For my part, in a culture mixed by Spanish Catholic colonialism and American progressive re-engineering, one is often confused; thinking he is influenced by both European old worldliness and Yankee new world naiveté and ‘can do spirit’, neglecting the buried Malay or Chinese heritage, in a country adrift in the crossroads of oceanic travel. Perhaps Indian writers did not have this problem, strengthened by an ancient civilization albeit with a strong layer of English colonial imperialism. The question of identity is not as prevalent in India as in the Philippines, though both occupied by foreign powers but the islands plagued more by differing foreign winds; cut-off from the great Asian mainland, thereby foregoing the great influence of Buddhism, Chinese culture (but with sprinklings of Chinatown), Malay and Islamic thought (with pockets in the Muslim South) and instead transplanting the Western Christian ideal (more Catholic than Protestant) in these dispersed Pacific islands. In some ways, the country is more culturally aligned to Latin America (albeit without the Spanish language) than any country in Asia.

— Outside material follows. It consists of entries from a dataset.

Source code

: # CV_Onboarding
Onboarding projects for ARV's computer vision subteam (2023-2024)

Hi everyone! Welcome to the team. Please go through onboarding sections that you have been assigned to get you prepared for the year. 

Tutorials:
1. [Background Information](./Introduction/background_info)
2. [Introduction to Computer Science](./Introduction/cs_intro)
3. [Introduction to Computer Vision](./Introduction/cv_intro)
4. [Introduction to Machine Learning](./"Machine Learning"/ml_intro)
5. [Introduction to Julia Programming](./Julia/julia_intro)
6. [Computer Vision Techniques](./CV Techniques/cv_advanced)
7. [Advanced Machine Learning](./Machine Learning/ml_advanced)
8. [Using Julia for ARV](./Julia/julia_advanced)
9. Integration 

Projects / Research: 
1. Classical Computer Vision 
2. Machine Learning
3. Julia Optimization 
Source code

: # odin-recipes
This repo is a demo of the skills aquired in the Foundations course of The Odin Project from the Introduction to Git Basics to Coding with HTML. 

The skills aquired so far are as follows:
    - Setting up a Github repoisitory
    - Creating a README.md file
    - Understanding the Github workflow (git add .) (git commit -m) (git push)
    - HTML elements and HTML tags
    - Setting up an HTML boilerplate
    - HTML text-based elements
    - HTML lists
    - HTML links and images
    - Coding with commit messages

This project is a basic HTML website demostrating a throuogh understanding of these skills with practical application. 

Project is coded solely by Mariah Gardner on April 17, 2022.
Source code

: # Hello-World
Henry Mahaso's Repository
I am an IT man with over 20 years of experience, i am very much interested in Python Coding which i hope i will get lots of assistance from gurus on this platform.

Therefore, the problem of writing is a problem of identity; one does not have a voice that could enrich his prose. This is the lesson one learns when reading Junot Diaz, whose prose echoes his Latin American roots or Ha Jin with his Chinese background. This is the fundamental problem, not a question of writing craft but in developing one’s voice; one cannot write without a foundation of identity. But there are writers who can transcend their identity like Kazuo Ishiguro, who foregoes his Japanese identity to write a classic of English life in his book ‘Remains of the Day,’ but he is an exception. If one does not know his identity, the resulting prose is weak and inauthentic. Jose Rizal wrote long ago that one will become like the wind, forever floating about if one does not have the anchor of his identity. Perhaps this is the root of the problem, one’s voracious curiosity, forever borrowing books or watching movies in an attempt to assimilate into a Western consciousness; perhaps ashamed to acknowledge one’s roots as one tries to assimilate in the great melting pot. In a sense, my generation grew up in American culture with the steady diet of Hollywood movies and television.
Hence, this is the final puzzle, where one finally admits his identity, focuses on developing his voice (also an inevitable consequence of public speaking in Toastmaster). It is no longer the learning of the writing craft though still important but the cultivation of one’s story. And what is the story of my generation? Living abroad, travelling for work around the world, living in different cultures, ashamed of our country’s hardship and troubles, perhaps for some, living illegally in foreign lands. Perhaps it is also a modern story, the expatriate in a global society with the English language as the passport for assimilation in distant countries, a representative of a colonized race, forcibly fed salvation via the lord Jesus Christ, or democracy via Governor Generals, the Guardia Civil and the Army of Occupation. Perhaps it’s also a story of heroism as one tries to find his identity against the colonial rule of memory, where the descendants of a conquered race rise up today and trying to forget the humiliation of the past.